Hospice has a stellar reputation for helping families cope with dying. However, 10Investigates uncovered a whistle-blower lawsuit and a criminal investigation into the Tampa area chapter that runs hospice. The investigation exposes allegations the agency pushes people into hospice to make more money.
Michael Murphy is a prime example. Murphy’s mother got sick and needed some hospital care. But then, he says a hospice nurse approached his mother several times and convinced his family to move her into the Melech Hospice house.
“I am unaware to this day how she could have qualified to go to hospice,” Murphy told us.
After just three weeks, hospice also determined she no longer qualified. The bill to Medicare for three weeks was $40,000.
“It’s like a salesman. Try to sell them on the hospice’s house,” says a former hospice nurse who still works in the health care industry and asked us not to use her name.
She asked us to hide her face because she still works in health care.
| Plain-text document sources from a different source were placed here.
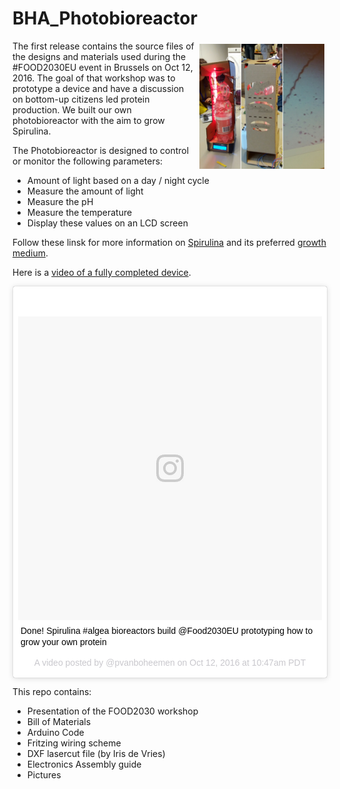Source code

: # BHA_Photobioreactor

<img src="banner.jpg" alt="DIY Photobioreactor" style="width: 200px;" align="right" hspace=5 vspace=5 />

The first release contains the source files of the designs and materials used during the #FOOD2030EU event in Brussels on Oct 12, 2016. The goal of that workshop was to prototype a device and have a discussion on bottom-up citizens led protein production. We built our own photobioreactor with the aim to grow Spirulina.

The Photobioreactor is designed to control or monitor the following parameters:

* Amount of light based on a day / night cycle
* Measure the amount of light
* Measure the pH
* Measure the temperature
* Display these values on an LCD screen

Follow these linsk for more information on [Spirulina](http://biohackacademy.github.io/bha3/annex/culture-collection/spirulina-maxima/) and its preferred [growth medium](http://biohackacademy.github.io/bha3/annex/cultivation-media/spirulina-medium/).

Here is a [video of a fully completed device](https://www.instagram.com/p/BLeMfMBlUFr/?taken-by=pvanboheemen).

<blockquote class="instagram-media" data-instgrm-captioned data-instgrm-version="7" style=" background:#FFF; border:0; border-radius:3px; box-shadow:0 0 1px 0 rgba(0,0,0,0.5),0 1px 10px 0 rgba(0,0,0,0.15); margin: 1px; max-width:658px; padding:0; width:99.375%; width:-webkit-calc(100% - 2px); width:calc(100% - 2px);"><div style="padding:8px;"> <div style=" background:#F8F8F8; line-height:0; margin-top:40px; padding:50.0% 0; text-align:center; width:100%;"> <div style=" background:url(data:image/png;base64,iVBORw0KGgoAAAANSUhEUgAAACwAAAAsCAMAAAApWqozAAAABGdBTUEAALGPC/xhBQAAAAFzUkdCAK7OHOkAAAAMUExURczMzPf399fX1+bm5mzY9AMAAADiSURBVDjLvZXbEsMgCES5/P8/t9FuRVCRmU73JWlzosgSIIZURCjo/ad+EQJJB4Hv8BFt+IDpQoCx1wjOSBFhh2XssxEIYn3ulI/6MNReE07UIWJEv8UEOWDS88LY97kqyTliJKKtuYBbruAyVh5wOHiXmpi5we58Ek028czwyuQdLKPG1Bkb4NnM+VeAnfHqn1k4+GPT6uGQcvu2h2OVuIf/gWUFyy8OWEpdyZSa3aVCqpVoVvzZZ2VTnn2wU8qzVjDDetO90GSy9mVLqtgYSy231MxrY6I2gGqjrTY0L8fxCxfCBbhWrsYYAAAAAElFTkSuQmCC); display:block; height:44px; margin:0 auto -44px; position:relative; top:-22px; width:44px;"></div></div> <p style=" margin:8px 0 0 0; padding:0 4px;"> <a href="https://www.instagram.com/p/BLeMfMBlUFr/" style=" color:#000; font-family:Arial,sans-serif; font-size:14px; font-style:normal; font-weight:normal; line-height:17px; text-decoration:none; word-wrap:break-word;" target="_blank">Done! Spirulina #algea bioreactors build @Food2030EU prototyping how to grow your own protein</a></p> <p style=" color:#c9c8cd; font-family:Arial,sans-serif; font-size:14px; line-height:17px; margin-bottom:0; margin-top:8px; overflow:hidden; padding:8px 0 7px; text-align:center; text-overflow:ellipsis; white-space:nowrap;">A video posted by @pvanboheemen on <time style=" font-family:Arial,sans-serif; font-size:14px; line-height:17px;" datetime="2016-10-12T17:47:55+00:00">Oct 12, 2016 at 10:47am PDT</time></p></div></blockquote> <script async defer src="//platform.instagram.com/en_US/embeds.js"></script>

This repo contains:

* Presentation of the FOOD2030 workshop
* Bill of Materials
* Arduino Code
* Fritzing wiring scheme
* DXF lasercut file (by Iris de Vries)
* Electronics Assembly guide
* Pictures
She says also told investigators conducting a criminal investigation into potential Medicare fraud, “They always wanted to keep the hospice house full — no empty beds.”
She says that way hospice made more money.
Former hospice social worker Nancy Chase filed a federal whistle-blower suit and alleges the same thing in the suit. “They recruit patients that don’t have life-limiting illness.”
Chase claims Chapters Health System, the parent corporation for LifePath and Good Shepherd Hospice, provided incentives and imposed quotas on employees to qualify patients for continuous care. “The nurses were told to manufacture symptoms, to manufacture reasons, so hospice could make more money.”
However, attorney Adam Schwartz who represents Chapters Health System, says, “I can tell you there are no quotas for the people that make the admission decisions.”
Schwartz denies the allegations raised in this federal whistle-blower suit.
“There is no pressure,” Schwartz says. “If the patients are medically required to be there they are put there, if not they are not put into hospice and hospice house.”
But 10Investigates obtained internal memos directing nurses to have three admissions each week.
We read part of the memo to Schwartz where it says, “Referrals from our nursing homes continue to be flat, please help reverse the trend.”
“I haven’t seen those memos that you’re talking about so I can’t comment on those,” Schwartz replied.
When we asked Schwartz, “Do you want to see the memos?”
Schwartz declined, saying,” It wouldn’t help me to see the memos or not.”
10Investigates also obtained a letter written by a hospice nurse sent to the Florida Agency for Health Care Administration.
The letter states, “staff are pressured by administrators to fraudulently utilize continuous care, to fraudulently admit patients to hospice houses and that don’t meet criteria.”
And Murphy says in his opinion, “This is not a calling anymore, this is a business.”
While Hospice is a nonprofit agency, there are financial incentives and bonuses for its top executives to bring in as much revenue as possible. For example, the CEO makes more than the combined salaries of the president and vice president of the United States. We are continuing look into that aspect of this story as our investigation continues.